# Pros and cons of flash vs constant lighting and more ?



## 4meandthem (Aug 5, 2012)

Umbrellas vs softboxes...Why?
Constant vs flash...why?
Combo of the 2?
Which is easiest to learn?
Macro ring light...Best one for under 100 bucks? 

What is easiest/best solution a newb hobby type shooter that wants the most versitility until he experiment enough to figure out for himself. I don't want Cowboy Studio junk but pro stuff is is also not what I need either. Somewhere in the middle with some portability. Insect/flower macro, event video, family portrait, landscape are my interests for now.I don't have a style yet let alone a clue LOL. I have read the recent first studio post and alot of Strobist 101 posts. Just looking for a place to jump. Budget is what it is. I am looking for advise on type of products more than individual products.
Thanks for looking and any advise given.

Ed


----------



## MLeeK (Aug 5, 2012)

1. I like softboxes. They allow me to feather light with no spill out the side of the umbrella. I can use a HUGE softbox to get a huge, soft light. 
2. Flash is a whole lot stronger than constant light. Constant seems great because you see exactly what you are getting, but you need a HUGE amount of wattage to equal one small flash. That tends to be REALLY HOT for the model and even the photog. Combo of the 2 doesn't work unless you have a TON of constant. Because of the major wattage differences.
3. Constant is easy, I suppose. In order to get enough constant light to illuminate a couple of subjects you'll need to invest a LOT of cash. 
Flash isn't all that hard. 
4. None

5. Speedlights. I'd go for one good, brand specific speedlight to match the camera and then I am all for the Yongnuo's. You can get enough power to light up like Christmas for a really reasonable price. You'll still want stands and modifiers to go with it, but for portability and price with a huge amount of versatility? I am all for speedlights. If you have read strobist 101 you know he recommends the yongnuo's as well. I like gorilla pods, personally. I can wrap one of those suckers anywhere and get a speedlight in some amazing places with those.


----------



## Village Idiot (Aug 6, 2012)

The choice to go with speed lights vs. a traditional sutdio strobe should be based on how much power the OP needs and where he will be shooting. If the OP needs extreme portability and won't need to have to over power the sun and doesn't have an issue with keeping track of AA's, then speed lights will work. If the OP finds themselves needing more power and bigger modifiers, then it will take a lot more speed lights to make up the look and power they'll get with one monolight.


----------



## MLeeK (Aug 6, 2012)

Village Idiot said:


> The choice to go with speed lights vs. a traditional sutdio strobe should be based on how much power the OP needs and where he will be shooting. If the OP needs extreme portability and won't need to have to over power the sun and doesn't have an issue with keeping track of AA's, then speed lights will work. If the OP finds themselves needing more power and bigger modifiers, then it will take a lot more speed lights to make up the look and power they'll get with one monolight.

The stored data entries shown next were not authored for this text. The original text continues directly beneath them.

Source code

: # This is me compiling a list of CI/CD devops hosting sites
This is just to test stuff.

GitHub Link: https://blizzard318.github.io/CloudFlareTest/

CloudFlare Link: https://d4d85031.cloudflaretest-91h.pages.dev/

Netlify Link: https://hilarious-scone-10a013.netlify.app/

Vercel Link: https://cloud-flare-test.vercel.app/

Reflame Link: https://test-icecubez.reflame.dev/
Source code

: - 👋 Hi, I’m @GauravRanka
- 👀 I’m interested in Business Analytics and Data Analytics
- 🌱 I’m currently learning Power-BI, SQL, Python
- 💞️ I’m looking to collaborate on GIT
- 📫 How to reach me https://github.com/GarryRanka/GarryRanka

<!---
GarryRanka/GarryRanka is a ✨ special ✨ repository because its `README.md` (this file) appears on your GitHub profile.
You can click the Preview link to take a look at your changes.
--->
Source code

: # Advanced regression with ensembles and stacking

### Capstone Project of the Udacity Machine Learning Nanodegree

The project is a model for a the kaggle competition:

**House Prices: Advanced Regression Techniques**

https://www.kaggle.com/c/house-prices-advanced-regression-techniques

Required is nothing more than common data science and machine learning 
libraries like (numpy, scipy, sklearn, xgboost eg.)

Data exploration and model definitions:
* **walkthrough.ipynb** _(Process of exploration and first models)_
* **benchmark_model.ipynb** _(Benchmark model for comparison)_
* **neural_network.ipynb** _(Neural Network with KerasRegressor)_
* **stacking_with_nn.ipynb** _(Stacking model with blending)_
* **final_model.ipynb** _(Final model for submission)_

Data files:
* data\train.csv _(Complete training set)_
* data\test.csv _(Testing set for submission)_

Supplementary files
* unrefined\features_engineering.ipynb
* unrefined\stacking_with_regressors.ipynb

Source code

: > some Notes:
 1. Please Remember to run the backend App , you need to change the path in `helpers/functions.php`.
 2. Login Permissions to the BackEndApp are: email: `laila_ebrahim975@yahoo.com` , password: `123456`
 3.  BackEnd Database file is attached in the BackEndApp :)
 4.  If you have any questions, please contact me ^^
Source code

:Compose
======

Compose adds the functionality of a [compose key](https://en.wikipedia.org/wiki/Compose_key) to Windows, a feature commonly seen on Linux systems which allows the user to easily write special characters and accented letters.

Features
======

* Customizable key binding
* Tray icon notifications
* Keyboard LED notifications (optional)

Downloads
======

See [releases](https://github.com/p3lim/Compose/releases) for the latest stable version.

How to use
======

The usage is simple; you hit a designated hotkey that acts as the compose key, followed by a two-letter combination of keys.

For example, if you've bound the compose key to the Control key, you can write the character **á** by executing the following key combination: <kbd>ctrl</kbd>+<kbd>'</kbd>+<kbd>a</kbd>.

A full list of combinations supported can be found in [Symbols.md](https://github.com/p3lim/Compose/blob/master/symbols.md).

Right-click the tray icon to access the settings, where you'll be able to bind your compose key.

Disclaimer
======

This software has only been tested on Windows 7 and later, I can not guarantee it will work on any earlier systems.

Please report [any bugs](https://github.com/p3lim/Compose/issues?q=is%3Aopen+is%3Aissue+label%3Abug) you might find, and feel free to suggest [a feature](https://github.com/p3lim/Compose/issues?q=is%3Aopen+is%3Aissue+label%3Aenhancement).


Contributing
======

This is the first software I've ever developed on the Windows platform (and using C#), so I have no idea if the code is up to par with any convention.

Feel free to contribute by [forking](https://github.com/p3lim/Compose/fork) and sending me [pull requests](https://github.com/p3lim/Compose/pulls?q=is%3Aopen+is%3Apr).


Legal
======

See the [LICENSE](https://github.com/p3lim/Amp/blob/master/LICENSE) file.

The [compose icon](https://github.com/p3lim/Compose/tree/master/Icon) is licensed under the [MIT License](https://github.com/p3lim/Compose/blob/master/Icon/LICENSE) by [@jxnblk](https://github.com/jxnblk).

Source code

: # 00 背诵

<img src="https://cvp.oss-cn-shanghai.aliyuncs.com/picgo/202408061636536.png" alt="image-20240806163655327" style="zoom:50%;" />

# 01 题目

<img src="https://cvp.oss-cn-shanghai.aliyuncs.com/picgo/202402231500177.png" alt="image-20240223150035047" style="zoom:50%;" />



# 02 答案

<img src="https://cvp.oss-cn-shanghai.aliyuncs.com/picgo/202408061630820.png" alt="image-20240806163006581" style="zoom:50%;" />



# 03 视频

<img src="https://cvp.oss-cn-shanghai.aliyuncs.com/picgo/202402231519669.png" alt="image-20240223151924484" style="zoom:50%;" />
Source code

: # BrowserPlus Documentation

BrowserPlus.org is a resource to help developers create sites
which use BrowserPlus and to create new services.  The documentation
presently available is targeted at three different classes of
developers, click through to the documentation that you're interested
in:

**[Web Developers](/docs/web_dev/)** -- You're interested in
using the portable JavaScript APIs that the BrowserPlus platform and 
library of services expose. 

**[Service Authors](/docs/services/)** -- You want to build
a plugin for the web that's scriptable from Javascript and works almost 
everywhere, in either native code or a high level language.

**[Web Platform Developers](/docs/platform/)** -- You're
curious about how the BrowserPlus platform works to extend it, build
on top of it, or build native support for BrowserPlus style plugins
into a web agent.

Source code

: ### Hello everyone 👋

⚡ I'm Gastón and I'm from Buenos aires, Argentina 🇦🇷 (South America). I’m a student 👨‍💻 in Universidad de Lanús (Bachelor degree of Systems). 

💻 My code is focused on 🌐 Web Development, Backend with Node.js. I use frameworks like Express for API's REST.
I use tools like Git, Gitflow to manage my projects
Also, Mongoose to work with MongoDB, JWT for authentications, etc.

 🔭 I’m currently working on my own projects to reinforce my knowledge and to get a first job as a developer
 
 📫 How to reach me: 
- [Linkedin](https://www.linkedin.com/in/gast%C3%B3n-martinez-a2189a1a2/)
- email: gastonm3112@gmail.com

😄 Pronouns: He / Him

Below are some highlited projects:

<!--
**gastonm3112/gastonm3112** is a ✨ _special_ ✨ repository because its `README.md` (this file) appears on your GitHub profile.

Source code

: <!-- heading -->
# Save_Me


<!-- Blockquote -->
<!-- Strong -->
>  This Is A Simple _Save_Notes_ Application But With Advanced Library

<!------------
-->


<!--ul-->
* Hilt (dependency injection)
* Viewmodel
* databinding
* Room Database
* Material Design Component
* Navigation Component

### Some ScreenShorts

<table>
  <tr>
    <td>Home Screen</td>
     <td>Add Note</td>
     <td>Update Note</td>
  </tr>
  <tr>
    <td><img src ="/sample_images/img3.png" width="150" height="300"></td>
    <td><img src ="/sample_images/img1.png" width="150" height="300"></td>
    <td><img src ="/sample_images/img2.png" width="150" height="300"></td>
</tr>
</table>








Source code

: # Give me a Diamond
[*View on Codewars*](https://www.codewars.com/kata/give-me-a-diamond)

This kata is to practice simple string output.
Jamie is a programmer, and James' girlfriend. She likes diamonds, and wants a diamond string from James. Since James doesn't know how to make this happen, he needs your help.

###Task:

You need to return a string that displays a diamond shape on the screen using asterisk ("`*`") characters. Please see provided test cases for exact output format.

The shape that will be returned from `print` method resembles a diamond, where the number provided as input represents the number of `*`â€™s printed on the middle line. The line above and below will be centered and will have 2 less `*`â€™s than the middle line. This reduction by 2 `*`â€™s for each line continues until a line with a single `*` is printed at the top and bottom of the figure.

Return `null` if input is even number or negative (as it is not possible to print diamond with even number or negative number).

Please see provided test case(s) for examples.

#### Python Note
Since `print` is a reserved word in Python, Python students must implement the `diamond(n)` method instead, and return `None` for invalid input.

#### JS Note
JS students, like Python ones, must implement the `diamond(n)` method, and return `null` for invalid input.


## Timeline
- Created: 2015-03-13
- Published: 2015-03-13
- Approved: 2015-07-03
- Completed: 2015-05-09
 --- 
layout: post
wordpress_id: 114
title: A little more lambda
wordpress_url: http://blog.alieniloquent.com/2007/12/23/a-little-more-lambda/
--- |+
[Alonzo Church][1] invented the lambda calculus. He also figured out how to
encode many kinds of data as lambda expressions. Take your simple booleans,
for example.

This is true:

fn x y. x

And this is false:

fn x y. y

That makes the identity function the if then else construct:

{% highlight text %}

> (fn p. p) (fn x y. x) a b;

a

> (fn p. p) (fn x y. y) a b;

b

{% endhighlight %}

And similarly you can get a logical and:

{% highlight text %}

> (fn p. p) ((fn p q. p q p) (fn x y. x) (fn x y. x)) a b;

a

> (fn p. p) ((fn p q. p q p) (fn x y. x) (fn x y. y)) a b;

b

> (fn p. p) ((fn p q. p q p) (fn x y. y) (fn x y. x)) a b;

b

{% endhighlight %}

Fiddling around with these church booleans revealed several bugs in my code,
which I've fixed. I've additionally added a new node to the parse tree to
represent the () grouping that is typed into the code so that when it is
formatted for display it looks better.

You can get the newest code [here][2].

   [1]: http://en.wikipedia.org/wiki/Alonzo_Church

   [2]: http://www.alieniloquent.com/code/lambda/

VERY true!!!! However a setup of speedlights is going to be more power than any basic, budget setup of constant lighting. It's going to take *a lot* of continuous to equal up to a couple of speedlights.


----------



## nineoneeighttony (Aug 6, 2012)

MLeeK said:


> 1. I like softboxes. They allow me to feather light with no spill out the side of the umbrella. I can use a HUGE softbox to get a huge, soft light.
> 2. Flash is a whole lot stronger than constant light. Constant seems great because you see exactly what you are getting, but you need a HUGE amount of wattage to equal one small flash. That tends to be REALLY HOT for the model and even the photog. Combo of the 2 doesn't work unless you have a TON of constant. Because of the major wattage differences.
> 3. Constant is easy, I suppose. In order to get enough constant light to illuminate a couple of subjects you'll need to invest a LOT of cash.
> Flash isn't all that hard.
> ...


 I know some locals who use Youngnuo Speedlites, they were highly recommended!! I agree with the softbox statement, softbox and beauty dish are my two favorite modifiers.


----------



## KmH (Aug 6, 2012)

Yongnuo speedlights are dirt cheap, because they are built cheap and don't have much, if any, bells and whistles (mostly manual only).

Strobe lights, hot shoe flash units or studio strobes, deliver their light in a very much shorter time span than constant lights do. That means strobe lights allow using shorter shutter speeds than constant lights do.

Inanimate subjects don't require short shutter speeds and are more amenable to the use of constant lighting and a tripod mounted camera. Constant light power is rated in watts. A watt is one joule of power per second.
If you use a 500 watt constant light and a shutter speed of 1 second, you use all 500 watts. If you use a 500 watt constant light and a shutter speed of 1/100 of a second you only use 5 watts of the 500 watts the light makes in 1 second.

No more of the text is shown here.